Creating a Star Scale of Magnitude

So astronomers have learned to be very careful when classifying stars according to apparent brightness. Classifying stars according to their magnitude seemed a good idea to Hipparchus (in the second century B.C.E.) when he came up with a 6-degree scale, ranging from 1, the brightest stars, to 6, those just barely visible. Unfortunately, this somewhat cumbersome and awkward system (higher magnitudes are fainter, and the brightest objects have negative magnitudes) has persisted to this day.
Hipparchus’ scale has been expanded and refined over the years.

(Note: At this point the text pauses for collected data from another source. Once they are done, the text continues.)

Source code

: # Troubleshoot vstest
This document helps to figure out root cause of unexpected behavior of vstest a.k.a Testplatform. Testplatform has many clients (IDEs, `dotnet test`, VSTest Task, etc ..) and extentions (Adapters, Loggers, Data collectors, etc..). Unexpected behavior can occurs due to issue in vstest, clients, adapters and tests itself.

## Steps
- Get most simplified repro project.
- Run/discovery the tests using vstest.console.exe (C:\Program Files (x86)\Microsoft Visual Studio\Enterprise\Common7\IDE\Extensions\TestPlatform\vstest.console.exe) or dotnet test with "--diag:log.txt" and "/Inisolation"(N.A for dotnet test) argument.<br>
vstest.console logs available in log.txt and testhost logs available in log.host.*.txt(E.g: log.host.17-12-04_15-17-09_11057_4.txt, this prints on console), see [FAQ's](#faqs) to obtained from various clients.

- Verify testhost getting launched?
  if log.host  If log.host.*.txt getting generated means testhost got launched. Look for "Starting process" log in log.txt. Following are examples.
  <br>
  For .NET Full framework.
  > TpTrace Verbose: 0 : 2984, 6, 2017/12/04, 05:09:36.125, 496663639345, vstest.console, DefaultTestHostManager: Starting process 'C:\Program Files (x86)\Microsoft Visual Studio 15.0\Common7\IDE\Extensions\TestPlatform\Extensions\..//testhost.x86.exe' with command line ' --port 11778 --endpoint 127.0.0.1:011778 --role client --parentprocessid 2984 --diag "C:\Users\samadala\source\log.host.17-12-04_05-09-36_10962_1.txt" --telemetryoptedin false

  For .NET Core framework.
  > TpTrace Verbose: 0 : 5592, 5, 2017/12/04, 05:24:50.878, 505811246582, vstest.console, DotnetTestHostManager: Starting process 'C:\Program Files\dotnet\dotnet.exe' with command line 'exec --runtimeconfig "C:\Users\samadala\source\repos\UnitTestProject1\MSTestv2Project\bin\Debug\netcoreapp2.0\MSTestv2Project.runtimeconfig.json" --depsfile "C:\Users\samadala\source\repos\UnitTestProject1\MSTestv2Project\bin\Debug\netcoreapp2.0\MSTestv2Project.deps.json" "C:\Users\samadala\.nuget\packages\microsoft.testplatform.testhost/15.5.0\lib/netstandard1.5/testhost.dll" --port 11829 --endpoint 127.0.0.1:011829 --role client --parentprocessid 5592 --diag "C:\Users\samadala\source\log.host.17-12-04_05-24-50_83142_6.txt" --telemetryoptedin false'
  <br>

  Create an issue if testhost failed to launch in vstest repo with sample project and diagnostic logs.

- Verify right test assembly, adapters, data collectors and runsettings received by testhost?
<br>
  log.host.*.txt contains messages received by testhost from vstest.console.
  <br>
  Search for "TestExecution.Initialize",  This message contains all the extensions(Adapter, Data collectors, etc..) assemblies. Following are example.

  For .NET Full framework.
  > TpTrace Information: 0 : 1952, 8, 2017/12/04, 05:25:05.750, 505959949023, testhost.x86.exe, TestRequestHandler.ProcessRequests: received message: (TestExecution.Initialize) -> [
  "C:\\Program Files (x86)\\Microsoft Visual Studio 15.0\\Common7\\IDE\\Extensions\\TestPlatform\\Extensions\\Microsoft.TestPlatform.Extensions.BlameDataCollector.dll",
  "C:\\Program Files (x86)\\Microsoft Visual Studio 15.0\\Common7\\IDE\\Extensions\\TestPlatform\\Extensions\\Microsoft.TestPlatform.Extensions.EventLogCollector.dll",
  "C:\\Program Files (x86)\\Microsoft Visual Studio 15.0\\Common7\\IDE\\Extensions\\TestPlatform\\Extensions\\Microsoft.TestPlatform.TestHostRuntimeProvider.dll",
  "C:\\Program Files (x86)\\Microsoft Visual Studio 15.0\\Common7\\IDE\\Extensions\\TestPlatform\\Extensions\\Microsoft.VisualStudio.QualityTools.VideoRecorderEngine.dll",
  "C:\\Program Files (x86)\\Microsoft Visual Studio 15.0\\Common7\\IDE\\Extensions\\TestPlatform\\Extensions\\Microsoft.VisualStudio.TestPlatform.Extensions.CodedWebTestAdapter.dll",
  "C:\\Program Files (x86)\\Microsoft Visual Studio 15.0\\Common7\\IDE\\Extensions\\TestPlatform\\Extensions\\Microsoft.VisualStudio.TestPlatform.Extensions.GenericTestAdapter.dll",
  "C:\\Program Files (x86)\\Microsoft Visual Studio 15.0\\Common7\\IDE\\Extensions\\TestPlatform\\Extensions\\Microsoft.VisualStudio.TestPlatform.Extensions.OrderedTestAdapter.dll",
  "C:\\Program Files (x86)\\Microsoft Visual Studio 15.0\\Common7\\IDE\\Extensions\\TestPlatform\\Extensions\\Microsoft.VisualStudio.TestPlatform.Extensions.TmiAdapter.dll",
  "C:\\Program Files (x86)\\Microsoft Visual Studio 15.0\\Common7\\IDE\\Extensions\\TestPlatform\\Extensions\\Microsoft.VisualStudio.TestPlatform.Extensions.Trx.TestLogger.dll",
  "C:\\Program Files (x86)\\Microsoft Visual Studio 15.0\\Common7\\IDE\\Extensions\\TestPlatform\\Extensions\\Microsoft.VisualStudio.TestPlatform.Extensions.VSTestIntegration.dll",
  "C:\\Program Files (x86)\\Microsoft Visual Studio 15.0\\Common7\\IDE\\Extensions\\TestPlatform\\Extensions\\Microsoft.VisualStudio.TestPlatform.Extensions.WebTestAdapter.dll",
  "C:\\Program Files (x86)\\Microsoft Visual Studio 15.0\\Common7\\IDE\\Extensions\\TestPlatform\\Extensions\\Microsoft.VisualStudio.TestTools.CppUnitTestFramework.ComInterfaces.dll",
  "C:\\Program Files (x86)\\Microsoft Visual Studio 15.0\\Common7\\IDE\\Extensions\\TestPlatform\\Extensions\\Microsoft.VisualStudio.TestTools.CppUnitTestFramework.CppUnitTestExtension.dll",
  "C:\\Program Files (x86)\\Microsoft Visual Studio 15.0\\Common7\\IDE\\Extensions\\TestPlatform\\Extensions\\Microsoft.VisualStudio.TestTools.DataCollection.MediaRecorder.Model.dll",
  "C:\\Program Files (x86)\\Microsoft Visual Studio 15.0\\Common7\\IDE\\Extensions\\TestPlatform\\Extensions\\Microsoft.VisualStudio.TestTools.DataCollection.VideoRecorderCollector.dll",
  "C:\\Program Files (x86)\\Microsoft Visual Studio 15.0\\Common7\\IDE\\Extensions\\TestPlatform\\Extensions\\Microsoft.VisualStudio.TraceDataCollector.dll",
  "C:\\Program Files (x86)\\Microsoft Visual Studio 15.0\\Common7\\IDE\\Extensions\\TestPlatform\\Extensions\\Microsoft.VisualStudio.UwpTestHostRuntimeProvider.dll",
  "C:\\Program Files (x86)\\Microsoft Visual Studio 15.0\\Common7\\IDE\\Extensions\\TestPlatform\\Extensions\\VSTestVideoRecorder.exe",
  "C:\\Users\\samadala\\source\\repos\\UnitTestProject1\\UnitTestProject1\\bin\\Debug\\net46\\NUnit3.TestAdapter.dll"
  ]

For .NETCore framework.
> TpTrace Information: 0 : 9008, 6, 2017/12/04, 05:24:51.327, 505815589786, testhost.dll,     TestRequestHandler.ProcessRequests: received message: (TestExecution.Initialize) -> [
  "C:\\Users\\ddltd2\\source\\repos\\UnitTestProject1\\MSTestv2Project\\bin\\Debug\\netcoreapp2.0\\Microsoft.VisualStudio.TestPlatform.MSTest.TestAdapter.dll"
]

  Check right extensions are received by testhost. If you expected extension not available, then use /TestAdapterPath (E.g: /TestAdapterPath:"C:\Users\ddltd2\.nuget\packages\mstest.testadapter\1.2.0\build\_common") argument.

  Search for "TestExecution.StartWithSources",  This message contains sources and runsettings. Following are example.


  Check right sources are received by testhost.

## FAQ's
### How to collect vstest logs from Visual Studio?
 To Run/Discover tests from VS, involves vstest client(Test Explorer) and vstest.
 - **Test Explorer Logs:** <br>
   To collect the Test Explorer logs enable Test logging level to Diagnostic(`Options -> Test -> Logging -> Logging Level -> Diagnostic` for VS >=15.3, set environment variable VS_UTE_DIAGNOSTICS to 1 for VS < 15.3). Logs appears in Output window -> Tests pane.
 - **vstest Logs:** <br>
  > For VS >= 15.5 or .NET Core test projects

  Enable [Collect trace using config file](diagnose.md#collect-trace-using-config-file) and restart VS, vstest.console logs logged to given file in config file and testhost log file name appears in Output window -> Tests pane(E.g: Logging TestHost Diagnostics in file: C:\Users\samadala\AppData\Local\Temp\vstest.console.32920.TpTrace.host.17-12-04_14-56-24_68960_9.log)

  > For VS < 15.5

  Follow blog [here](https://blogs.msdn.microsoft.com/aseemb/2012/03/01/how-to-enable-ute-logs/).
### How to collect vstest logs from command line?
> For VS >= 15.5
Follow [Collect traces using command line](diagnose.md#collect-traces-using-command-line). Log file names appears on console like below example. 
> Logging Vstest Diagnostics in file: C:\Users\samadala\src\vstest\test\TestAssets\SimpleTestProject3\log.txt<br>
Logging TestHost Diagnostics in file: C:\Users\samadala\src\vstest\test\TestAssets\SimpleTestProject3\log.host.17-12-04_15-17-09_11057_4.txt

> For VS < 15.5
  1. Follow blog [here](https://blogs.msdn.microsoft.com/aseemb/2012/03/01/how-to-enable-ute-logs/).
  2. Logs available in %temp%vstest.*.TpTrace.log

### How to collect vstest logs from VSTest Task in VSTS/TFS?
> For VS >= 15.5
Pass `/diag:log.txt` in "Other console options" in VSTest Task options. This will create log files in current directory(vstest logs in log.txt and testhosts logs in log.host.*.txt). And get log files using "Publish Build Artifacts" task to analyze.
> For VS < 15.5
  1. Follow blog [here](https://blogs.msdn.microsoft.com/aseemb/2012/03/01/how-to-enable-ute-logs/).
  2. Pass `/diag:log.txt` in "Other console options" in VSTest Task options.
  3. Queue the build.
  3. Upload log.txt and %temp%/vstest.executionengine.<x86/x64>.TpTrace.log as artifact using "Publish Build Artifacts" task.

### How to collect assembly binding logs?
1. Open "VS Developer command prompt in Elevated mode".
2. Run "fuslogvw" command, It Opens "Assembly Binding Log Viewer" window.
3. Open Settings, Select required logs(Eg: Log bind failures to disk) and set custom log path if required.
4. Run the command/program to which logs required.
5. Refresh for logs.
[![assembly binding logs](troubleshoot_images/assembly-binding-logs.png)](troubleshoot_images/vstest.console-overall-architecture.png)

The intervals between magnitudes have been regularized, so that a difference of 1 in magnitude corresponds to a difference of about 2.5 in brightness. Thus, a magnitude 1 star is 2.5 ×2.5 ×2.5 ×2.5 ×2.5=100 times brighter than a magnitude 6 star. Because we are no longer limited to viewing the sky with our eyes, and larger apertures collect more light, magnitudes greater than (that is, fainter than) 6 appear on the scale. Objects brighter than the brightest stars may also be included, their magnitudes expressed as negative numbers. Thus the full moon has a magnitude of –12.5 and the sun, –26.8. In order to make more useful comparisons between stars at varying distances, astronomers differentiate between apparent magnitude and absolute magnitude, defining the latter, by convention, as an object’s apparent magnitude when it is at a distance of 10 parsecs from the observer. This convention cancels out distance as a factor in brightness and is therefore an intrinsic property of the star.